The point-slope formula, \( y - y_1 = m(x - x_1) \), serves as a versatile tool to find this equation. Given a slope \( m \) and a known point \((x_1, y_1)\), you fill in these values to craft the equation of the line.

• **Point**: Indicates a fixed location.
• **Slope**: Describes how much the line rises or falls as you move from left to right.

In the original exercise, we used point \((1, 2)\) and slope \(-\frac{4}{5}\) to derive the line's equation. The ability to swiftly convert the point-slope formula into the more common slope-intercept form is a handy algebraic skill that unites various forms of linear equations.

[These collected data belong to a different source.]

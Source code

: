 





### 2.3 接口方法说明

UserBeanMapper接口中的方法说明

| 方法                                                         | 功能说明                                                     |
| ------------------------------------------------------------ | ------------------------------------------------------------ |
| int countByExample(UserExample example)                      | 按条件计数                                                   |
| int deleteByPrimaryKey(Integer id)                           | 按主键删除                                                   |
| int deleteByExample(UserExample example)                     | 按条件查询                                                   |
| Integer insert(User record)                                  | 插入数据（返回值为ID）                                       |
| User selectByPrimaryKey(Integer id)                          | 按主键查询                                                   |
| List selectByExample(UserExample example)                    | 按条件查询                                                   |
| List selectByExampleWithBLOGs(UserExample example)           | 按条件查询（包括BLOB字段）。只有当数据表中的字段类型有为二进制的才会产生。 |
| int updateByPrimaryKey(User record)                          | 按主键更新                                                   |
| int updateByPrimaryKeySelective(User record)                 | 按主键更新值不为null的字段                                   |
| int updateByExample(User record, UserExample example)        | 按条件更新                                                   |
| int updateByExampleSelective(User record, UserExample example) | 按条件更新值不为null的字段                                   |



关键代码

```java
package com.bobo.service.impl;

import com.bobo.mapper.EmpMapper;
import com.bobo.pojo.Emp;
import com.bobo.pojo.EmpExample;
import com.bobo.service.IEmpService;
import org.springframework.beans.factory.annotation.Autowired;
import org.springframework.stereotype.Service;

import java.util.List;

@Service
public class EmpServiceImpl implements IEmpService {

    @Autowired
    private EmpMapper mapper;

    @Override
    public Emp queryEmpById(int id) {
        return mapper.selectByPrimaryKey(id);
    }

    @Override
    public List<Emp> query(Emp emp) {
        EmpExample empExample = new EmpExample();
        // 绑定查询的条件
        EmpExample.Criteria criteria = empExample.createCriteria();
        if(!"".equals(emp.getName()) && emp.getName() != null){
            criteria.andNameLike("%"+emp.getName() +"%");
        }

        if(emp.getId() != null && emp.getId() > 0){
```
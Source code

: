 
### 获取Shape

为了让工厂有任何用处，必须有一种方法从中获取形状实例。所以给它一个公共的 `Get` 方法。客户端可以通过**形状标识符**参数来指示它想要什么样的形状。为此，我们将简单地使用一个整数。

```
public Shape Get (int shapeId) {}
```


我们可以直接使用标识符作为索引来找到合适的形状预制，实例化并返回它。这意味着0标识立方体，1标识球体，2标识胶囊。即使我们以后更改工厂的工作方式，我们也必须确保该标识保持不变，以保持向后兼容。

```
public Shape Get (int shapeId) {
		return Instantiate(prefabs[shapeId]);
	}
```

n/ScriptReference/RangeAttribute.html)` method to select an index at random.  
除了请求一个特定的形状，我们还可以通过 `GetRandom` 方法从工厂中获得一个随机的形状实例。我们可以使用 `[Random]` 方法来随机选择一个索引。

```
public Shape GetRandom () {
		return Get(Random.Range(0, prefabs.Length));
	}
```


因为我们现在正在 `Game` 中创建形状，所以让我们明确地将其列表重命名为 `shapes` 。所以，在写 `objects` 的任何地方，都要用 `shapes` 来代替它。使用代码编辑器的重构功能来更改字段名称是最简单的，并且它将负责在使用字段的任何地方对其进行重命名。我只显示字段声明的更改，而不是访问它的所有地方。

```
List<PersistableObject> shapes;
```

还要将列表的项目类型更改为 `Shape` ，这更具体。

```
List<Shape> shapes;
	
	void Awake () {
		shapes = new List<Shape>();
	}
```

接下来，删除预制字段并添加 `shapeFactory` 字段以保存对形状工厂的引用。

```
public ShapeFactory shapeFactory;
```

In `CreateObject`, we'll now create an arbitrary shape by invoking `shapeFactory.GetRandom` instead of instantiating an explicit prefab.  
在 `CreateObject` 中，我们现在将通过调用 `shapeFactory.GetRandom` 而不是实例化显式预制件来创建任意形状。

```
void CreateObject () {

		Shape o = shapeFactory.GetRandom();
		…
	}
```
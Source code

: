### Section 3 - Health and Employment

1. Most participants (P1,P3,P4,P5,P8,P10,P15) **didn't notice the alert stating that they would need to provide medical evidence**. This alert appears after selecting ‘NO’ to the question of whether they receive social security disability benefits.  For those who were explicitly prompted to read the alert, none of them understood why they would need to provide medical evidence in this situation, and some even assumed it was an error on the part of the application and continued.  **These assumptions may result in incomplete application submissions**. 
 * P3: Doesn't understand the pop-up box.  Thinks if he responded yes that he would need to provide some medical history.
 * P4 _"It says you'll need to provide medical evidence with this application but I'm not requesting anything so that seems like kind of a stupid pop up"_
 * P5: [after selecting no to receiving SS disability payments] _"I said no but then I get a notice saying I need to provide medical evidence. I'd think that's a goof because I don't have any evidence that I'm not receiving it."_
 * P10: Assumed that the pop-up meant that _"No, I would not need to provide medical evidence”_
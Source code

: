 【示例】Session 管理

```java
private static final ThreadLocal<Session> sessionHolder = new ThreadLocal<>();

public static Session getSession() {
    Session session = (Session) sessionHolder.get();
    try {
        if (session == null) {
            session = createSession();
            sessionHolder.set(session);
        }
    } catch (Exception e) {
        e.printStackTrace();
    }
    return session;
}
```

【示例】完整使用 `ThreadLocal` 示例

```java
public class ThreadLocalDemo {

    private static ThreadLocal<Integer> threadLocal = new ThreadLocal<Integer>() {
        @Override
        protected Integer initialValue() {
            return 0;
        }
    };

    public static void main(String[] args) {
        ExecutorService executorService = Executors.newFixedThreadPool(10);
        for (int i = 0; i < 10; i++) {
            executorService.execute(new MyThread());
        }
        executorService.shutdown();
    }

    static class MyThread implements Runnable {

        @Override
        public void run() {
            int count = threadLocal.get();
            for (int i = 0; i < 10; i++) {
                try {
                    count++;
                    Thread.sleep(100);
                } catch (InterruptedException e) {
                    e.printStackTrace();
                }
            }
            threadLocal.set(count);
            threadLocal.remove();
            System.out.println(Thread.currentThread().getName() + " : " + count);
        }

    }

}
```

Algebraic manipulation is at the heart of solving equations and finding line forms. It involves a series of mathematical steps used to rearrange and simplify equations.
In our step-by-step solution, algebraic manipulation allowed us to convert the point-slope form into the slope-intercept form. This involved distributing \(-\frac{4}{5}\) in the equation \( y - 2 = -\frac{4}{5}(x - 1) \) and then collecting terms to isolate \( y \).

Key techniques include:

• *Distributive Property*: Applying a multiplier to each term inside parentheses.
• *Combining Like Terms*: Adding or subtracting terms with the same variable parts.
• *Rearranging*: Moving terms to isolate a variable, often making use of inverse operations like adding, subtracting, multiplying, or dividing both sides of an equation.

By following these techniques methodically, one can transform equations while preserving equality, thereby making complex problems more manageable and bring clarity to otherwise intricate algebraic expressions.